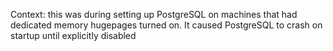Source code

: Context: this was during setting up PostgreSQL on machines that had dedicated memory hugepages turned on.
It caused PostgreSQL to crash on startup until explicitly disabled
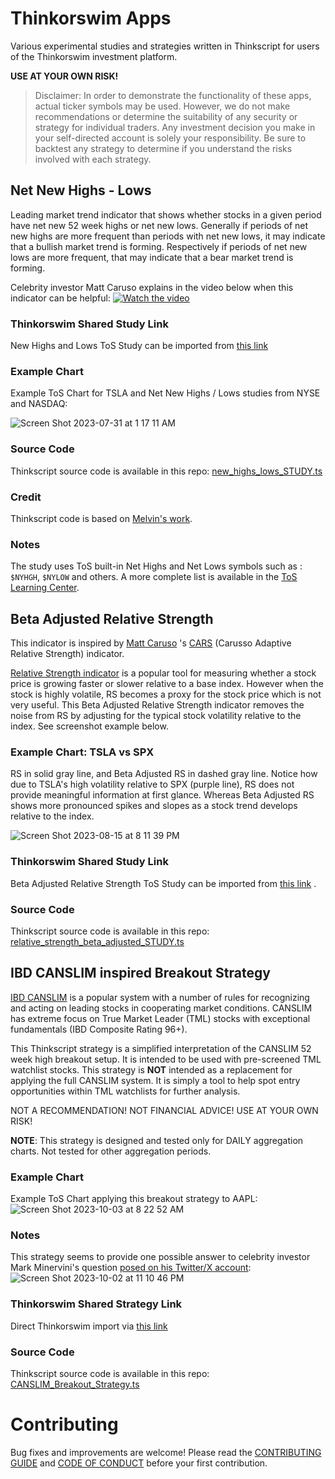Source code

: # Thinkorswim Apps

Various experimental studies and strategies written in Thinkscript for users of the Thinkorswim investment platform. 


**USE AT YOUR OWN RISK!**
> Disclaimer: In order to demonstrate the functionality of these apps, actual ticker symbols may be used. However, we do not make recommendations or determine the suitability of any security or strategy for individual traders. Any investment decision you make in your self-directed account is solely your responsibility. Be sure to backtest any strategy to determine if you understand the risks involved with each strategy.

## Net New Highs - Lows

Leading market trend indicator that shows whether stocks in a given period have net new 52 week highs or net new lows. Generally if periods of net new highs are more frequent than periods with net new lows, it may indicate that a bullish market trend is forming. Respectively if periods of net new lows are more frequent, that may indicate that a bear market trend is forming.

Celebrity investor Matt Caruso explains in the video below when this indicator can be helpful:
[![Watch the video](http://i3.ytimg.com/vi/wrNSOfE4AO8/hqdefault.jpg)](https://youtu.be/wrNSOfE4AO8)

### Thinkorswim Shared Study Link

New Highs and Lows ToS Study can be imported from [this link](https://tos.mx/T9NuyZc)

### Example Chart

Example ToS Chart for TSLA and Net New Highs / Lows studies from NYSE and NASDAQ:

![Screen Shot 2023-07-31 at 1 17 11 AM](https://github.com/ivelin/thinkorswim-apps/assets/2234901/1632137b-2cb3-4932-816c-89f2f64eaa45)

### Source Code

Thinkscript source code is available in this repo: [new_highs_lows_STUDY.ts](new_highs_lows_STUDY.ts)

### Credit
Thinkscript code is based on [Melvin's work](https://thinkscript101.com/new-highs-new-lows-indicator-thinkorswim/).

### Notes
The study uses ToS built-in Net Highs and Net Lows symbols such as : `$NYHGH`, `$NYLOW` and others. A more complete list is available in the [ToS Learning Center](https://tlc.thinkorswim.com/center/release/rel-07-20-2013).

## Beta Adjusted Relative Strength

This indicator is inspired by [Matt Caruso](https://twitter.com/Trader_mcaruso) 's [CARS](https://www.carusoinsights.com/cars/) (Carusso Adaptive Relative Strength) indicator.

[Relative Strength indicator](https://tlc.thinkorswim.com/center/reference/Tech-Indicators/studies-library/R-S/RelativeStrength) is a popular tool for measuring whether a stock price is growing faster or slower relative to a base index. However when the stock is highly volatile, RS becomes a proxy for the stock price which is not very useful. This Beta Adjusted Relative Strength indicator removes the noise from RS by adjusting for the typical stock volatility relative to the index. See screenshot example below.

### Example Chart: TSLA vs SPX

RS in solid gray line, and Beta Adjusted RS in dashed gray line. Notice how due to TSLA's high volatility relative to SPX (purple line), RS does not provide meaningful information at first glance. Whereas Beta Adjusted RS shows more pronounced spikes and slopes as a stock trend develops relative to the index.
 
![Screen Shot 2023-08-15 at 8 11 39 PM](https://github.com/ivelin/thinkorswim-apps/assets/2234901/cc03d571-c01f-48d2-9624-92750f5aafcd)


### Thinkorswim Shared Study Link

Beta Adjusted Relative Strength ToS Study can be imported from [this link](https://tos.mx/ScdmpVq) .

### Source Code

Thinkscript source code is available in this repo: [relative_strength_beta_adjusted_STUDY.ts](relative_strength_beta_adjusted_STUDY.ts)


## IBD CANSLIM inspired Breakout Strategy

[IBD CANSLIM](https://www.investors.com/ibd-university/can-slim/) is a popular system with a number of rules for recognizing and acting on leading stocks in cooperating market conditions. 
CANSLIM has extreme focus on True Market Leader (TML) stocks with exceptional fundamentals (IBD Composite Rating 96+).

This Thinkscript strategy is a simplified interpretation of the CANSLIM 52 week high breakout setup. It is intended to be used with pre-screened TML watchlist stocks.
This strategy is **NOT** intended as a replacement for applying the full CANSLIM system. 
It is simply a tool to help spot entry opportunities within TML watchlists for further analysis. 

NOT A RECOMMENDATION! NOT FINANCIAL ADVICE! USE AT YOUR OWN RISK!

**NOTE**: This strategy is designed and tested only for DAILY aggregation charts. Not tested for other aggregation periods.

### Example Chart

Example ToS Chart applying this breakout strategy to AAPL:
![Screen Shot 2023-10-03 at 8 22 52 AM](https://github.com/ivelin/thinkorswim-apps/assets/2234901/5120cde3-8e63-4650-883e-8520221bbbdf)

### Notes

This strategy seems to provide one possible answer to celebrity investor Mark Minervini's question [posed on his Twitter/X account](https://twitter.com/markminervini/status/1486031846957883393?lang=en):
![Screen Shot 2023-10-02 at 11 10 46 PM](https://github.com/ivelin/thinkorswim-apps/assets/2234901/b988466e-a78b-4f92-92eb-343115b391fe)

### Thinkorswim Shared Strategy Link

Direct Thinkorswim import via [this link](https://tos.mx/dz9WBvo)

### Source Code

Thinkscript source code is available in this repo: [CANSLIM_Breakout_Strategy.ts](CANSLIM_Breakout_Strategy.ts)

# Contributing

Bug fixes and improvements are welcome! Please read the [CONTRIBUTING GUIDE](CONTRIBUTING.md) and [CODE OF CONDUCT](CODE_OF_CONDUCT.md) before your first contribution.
__________________________________________________
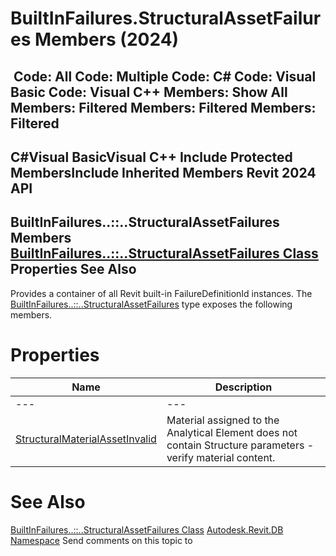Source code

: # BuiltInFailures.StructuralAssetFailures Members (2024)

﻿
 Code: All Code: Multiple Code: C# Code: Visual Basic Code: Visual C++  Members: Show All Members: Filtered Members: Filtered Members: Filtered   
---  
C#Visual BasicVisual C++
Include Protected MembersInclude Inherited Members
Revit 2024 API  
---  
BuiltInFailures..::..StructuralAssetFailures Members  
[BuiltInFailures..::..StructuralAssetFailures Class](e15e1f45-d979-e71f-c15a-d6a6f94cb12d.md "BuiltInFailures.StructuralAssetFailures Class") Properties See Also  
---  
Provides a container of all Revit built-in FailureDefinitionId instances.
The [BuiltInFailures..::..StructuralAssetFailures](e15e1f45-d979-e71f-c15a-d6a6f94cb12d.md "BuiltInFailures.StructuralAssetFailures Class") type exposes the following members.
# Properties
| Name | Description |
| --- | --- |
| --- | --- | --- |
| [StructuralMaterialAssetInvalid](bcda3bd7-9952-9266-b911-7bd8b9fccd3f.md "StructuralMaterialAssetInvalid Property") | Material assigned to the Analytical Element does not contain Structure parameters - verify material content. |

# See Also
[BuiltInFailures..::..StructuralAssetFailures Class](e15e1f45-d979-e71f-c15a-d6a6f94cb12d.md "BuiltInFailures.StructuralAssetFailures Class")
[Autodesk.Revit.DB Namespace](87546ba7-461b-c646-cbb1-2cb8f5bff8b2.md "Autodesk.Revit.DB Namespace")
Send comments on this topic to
__________________________________________________
§ Exercise brief
Whenever a line in the records contains the word "TSLA", copy that line.

§ Problem solution
Example ToS Chart for TSLA and Net New Highs / Lows studies from NYSE and NASDAQ:
### Example Chart: TSLA vs SPX
RS in solid gray line, and Beta Adjusted RS in dashed gray line. Notice how due to TSLA's high volatility relative to SPX (purple line), RS does not provide meaningful information at first glance. Whereas Beta Adjusted RS shows more pronounced spikes and slopes as a stock trend develops relative to the index.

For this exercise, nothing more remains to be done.